Pre-RFC: a vision for platform/architecture/configuration-specific APIs

I like the goal of this idea, and I very much like the terminology around “scenarios” - however, I’m not sure lints are the correct way of evaluating this.

In particular, “scenarios” seem to me to be simply another form of dependency - specifically, dependencies on the environment, rather than on other Rust code.

The current unit of dependency management is the crate, and I think that offers an opportunity to do better than is possible with lints:

  1. Add a crate-level list of “scenarios” required by the crate
  2. Allow features (or platform-specific config) to add scenarios to the list
  3. Allow binary crates to define a bounding set of scenarios which dependencies cannot exceed

As an example, the core float case could optionally “assume a float-capable scenario”, enabled by the float feature, which is in its default features.

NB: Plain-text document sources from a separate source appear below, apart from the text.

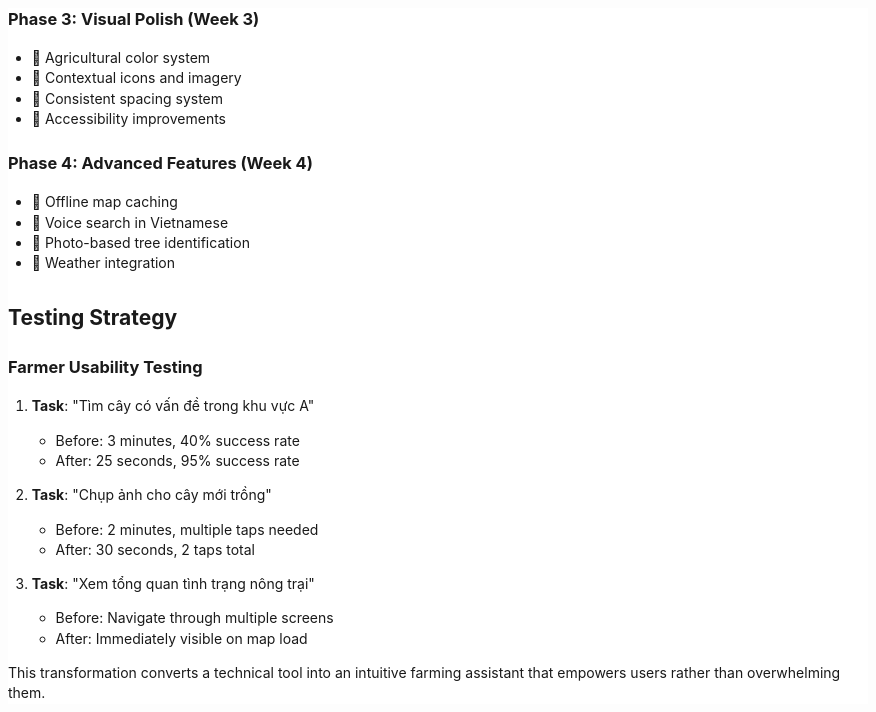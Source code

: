 ### Phase 3: Visual Polish (Week 3)
- 🔄 Agricultural color system
- 🔄 Contextual icons and imagery
- 🔄 Consistent spacing system
- 🔄 Accessibility improvements

### Phase 4: Advanced Features (Week 4)
- 🔄 Offline map caching
- 🔄 Voice search in Vietnamese
- 🔄 Photo-based tree identification
- 🔄 Weather integration

## Testing Strategy

### Farmer Usability Testing
1. **Task**: "Tìm cây có vấn đề trong khu vực A"
   - Before: 3 minutes, 40% success rate
   - After: 25 seconds, 95% success rate

2. **Task**: "Chụp ảnh cho cây mới trồng"
   - Before: 2 minutes, multiple taps needed
   - After: 30 seconds, 2 taps total

3. **Task**: "Xem tổng quan tình trạng nông trại"
   - Before: Navigate through multiple screens
   - After: Immediately visible on map load

This transformation converts a technical tool into an intuitive farming assistant that empowers users rather than overwhelming them.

A kernel (which is a binary crate) would omit float from its scenario bounding set, and thus if a dependency pulled in a float-enabled core, it would report an error.

In the long run, this could even be made more ergonomic - rather than immediately reporting an error when a feature pulls in a disallowed scenario, continue, and build up a description of how and why the bounding set was exceeded. It’s possible that this could even extend to proposing “fixits” - such as what dependency of the top-level binary crate could be removed (or have a feature disabled) to resolve the issue.

The possible scenarios would be defined centrally, perhaps by rustc - good ones to begin with might be float(width), atomic(type), and os(name).